Saved entries:
Content starts

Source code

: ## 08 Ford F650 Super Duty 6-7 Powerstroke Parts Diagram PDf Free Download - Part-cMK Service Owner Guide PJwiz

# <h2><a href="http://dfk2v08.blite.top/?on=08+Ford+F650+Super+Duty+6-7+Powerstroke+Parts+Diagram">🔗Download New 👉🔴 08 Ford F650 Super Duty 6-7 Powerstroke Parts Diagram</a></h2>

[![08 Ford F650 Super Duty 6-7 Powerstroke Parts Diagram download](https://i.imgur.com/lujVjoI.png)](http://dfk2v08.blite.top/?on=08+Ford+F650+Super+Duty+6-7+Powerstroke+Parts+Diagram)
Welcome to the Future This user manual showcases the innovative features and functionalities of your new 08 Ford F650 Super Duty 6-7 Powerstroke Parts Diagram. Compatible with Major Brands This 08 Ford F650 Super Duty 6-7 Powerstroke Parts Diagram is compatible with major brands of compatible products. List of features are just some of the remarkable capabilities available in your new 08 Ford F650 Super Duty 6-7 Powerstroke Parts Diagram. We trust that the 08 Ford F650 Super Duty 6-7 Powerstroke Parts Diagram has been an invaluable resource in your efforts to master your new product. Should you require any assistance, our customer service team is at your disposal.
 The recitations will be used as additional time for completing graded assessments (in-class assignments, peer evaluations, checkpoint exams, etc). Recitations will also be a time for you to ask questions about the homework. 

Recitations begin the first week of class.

Content ends

**Exercise instructions:** Considering the records above, how many lines hold "Parts"? Please answer with only the number.

**Solution for this exercise:** 4